Lex is a toy that helps non-verbal grade school students improve their communication skills by expanding their vocabulary.
To work with special education teachers, speech therapist and occupational therapists at a special needs school in Toronto to design a product that encourages independent learning and play.
Design Research, Concept Development, UX Design, Rapid Prototyping, Project Management, Visual Presentation
Solidworks, Illustrator, Photoshop, Plastic, Fabrication
At the initial stage of the project, I conducted observational research of a group of students with non-verbal autism ages 9 to 11 years old to capture the context within which they interacted with the teaching staff, their environment and with each other. From there, I was able to gain insights into their day-to-day school life and identify problem areas.
I used the AEIOU framework to visually map my observation of the students and developed an actionable insight.
The teaching staff and caregivers use assistive tools like pictogram cards and Proloquo2Go to communicate with non-verbal students. However, students can only access these tools’ through their teachers and caregivers due to their fragility. As a result, students have limited opportunity to communicate without first receiving prompts, the ACC tools and the aid of adults.
How may we help students with non-verbal autism communicate independently and effectively?
Communication is fundamental to a child’s development. Numerous research recognizes communication as a crucial tool for learning, play, social interaction, and their overall cognitive growth. All children have the right to express their thoughts and feelings and communicate their wants and needs. It is equally important for them to understand others and participate in the world around them. However, this is not easy to do for children with autism. Many of them have very limited verbal communication skills, or non-verbal. For them, communicating may be among the most challenging
things they have to do.
Choosing a set of target users allowed me to focus my design solution to their specific needs and the context within which they would use it. I used their product requirements as the benchmark for the solution throughout the design process.
Market research was conducted to find hidden gaps and needs that are not being met by current products.
The current products were two-dimensional and served a single function. The market was missing a product that has the functionality of an AAC device, the durability and playfulness of a toy and the benefits of a teaching tool.
To generate a range of alternative design solutions, I used a morphological box to explore different combinations of form, material, and functionality. Breaking down the problem into a number of components helped widen the search area for solutions.
To complete the ideation process, I translated the abstract ideas generated from the morphological box into sketches and narrowed them down to nine concepts.
LOW FIDELITY PROTOTYPES
The current products are flat or two-dimensional and I wanted to offer a three-dimensional yet portable alternative.
Preliminary user testing proved that the first prototype (revolving cylinder) was difficult to use for hands with limited dexterity. For this reason, I changed the form into a dodecahedron.
This new form has a sense of playfulness and the flat surface I need for the pictograms. It also provides a better grip. I kept the interchangeable pieces to keep it customizable.
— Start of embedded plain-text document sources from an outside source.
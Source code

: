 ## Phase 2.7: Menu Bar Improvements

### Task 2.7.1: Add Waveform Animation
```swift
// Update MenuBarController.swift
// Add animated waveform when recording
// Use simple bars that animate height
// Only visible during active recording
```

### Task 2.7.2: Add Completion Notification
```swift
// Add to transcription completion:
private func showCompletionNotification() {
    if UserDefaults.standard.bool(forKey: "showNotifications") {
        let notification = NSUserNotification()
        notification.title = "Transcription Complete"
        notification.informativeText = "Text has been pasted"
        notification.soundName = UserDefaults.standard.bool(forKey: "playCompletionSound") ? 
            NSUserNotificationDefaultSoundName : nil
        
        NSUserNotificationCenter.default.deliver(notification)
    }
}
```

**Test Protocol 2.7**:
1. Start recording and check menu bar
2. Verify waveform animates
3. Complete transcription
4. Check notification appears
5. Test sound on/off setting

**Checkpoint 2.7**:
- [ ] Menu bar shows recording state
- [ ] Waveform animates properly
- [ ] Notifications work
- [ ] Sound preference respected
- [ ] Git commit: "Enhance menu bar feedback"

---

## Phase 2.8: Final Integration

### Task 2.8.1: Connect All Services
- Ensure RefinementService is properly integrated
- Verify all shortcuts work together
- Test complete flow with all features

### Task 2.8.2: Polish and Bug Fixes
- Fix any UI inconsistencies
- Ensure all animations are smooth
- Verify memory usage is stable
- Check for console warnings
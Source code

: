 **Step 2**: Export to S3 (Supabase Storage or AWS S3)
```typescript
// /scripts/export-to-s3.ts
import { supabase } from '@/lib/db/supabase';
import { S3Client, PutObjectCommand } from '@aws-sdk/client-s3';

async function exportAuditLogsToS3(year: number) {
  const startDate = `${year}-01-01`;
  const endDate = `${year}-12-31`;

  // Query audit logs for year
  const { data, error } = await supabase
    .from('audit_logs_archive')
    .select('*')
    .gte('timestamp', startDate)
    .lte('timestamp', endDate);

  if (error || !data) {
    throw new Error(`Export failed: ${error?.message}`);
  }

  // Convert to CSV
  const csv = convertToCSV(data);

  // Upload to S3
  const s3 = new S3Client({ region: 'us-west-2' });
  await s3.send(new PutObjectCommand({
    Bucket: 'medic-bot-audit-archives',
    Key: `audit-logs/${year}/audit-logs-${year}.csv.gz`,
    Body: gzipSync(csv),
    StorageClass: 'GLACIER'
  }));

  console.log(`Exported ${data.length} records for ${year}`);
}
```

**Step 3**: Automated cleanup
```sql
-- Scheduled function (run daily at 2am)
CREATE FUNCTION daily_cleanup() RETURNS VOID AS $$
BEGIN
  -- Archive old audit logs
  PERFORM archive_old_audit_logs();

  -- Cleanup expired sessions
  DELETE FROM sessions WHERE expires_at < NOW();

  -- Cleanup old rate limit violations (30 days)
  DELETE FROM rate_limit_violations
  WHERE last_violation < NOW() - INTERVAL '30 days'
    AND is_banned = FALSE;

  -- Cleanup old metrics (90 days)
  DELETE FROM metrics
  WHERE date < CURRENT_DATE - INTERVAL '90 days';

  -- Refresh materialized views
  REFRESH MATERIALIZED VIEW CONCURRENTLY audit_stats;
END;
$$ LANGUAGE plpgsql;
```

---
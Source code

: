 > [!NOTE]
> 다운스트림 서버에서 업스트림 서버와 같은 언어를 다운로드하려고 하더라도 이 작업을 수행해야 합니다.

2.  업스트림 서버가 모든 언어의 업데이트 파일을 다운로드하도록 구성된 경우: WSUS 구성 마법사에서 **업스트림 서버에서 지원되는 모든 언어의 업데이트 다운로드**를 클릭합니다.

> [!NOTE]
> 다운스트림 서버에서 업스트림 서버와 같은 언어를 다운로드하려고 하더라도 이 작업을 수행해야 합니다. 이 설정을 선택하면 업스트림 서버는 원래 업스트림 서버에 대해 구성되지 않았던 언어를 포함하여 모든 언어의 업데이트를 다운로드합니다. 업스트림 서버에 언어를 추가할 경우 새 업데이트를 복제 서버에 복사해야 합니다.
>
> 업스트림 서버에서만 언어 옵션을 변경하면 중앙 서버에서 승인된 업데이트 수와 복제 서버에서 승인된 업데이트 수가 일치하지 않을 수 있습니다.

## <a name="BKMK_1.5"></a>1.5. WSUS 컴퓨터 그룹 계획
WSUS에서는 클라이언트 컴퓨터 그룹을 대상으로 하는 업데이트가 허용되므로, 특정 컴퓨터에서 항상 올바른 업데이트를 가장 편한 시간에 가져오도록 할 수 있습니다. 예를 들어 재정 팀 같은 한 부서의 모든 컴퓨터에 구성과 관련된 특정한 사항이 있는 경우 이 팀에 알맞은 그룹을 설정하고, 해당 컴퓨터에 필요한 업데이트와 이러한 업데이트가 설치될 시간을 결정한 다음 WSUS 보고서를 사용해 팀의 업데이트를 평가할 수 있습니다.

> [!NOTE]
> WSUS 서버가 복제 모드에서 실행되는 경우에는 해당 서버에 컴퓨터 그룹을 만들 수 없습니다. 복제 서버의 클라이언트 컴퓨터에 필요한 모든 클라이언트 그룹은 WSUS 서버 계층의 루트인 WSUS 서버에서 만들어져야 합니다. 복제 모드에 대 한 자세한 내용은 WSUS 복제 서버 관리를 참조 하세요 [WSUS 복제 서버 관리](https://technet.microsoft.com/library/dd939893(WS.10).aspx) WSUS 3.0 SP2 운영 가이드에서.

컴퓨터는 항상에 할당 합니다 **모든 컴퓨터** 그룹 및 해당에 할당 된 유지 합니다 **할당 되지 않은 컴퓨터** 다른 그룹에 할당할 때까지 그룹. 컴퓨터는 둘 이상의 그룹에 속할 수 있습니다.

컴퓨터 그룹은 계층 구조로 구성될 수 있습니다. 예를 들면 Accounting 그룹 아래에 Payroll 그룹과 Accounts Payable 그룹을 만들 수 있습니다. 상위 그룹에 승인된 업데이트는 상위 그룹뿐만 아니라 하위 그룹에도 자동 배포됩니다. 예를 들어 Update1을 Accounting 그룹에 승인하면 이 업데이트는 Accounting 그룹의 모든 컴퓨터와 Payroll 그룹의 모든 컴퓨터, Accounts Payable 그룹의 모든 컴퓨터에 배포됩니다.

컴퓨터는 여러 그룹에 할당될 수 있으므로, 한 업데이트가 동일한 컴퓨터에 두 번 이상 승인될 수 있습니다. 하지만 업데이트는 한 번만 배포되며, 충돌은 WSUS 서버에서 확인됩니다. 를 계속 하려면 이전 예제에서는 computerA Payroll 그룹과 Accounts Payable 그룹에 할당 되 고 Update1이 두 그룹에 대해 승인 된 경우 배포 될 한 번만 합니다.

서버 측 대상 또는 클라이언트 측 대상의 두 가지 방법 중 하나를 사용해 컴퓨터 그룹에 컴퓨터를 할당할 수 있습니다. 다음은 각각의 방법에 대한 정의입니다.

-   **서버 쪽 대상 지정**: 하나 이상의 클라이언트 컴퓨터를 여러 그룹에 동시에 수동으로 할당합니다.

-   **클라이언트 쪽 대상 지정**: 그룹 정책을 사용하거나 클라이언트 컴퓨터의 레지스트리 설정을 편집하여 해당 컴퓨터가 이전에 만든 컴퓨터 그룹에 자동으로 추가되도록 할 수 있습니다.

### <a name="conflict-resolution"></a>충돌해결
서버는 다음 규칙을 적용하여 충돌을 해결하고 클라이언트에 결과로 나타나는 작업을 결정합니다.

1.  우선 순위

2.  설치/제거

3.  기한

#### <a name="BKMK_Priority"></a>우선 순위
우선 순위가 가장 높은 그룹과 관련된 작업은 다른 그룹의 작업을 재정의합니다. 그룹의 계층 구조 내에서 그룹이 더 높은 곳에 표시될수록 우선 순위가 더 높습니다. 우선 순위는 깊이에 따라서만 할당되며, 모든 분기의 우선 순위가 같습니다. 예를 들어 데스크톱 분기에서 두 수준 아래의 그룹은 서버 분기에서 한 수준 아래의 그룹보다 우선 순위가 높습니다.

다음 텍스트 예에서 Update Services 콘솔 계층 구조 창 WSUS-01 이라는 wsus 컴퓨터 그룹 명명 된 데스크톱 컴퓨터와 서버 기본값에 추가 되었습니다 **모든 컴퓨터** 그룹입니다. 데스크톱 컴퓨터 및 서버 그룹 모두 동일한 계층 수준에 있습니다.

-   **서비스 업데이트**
To refine my concept, I spoke with the school’s occupational therapist to get her feedback on my prototype. She cautioned that the interchangeable pieces can be a choking hazard for the students.
Based on the feedback I received from the occupational therapist, I switched to a single, solid form to make ball safer for the students to use.
Through further user testing, I discovered that the size had to be reduced to fit smaller hands. Additionally, the vinyl skin had to be reinforced to prevent the students from biting it or picking on it with their fingers.
WHAT IS LEX?
Lex got its name from the word lexicon which means “the vocabulary of a person, language or branch of knowledge”. Lex helps non-verbal students with autism grow their vocabulary with practical words that they can use to express themselves and interact with the world around them
HOW IS LEX DIFFERENT?
Lex is a toy, a communication device and a teaching tool all rolled into one!
Its shape provides a comfortable grip, especially for students with limited dexterity.
It incorporates play into learning.
It is a durable, portable, and affordable!
USERS JOURNEY MAP
I used a user journey map to demonstrate how Lex can be used in school and at home with a seamless transition, facilitating learning anytime, anywhere. Most importantly, this map shows how the user can gain agency and control over this tool.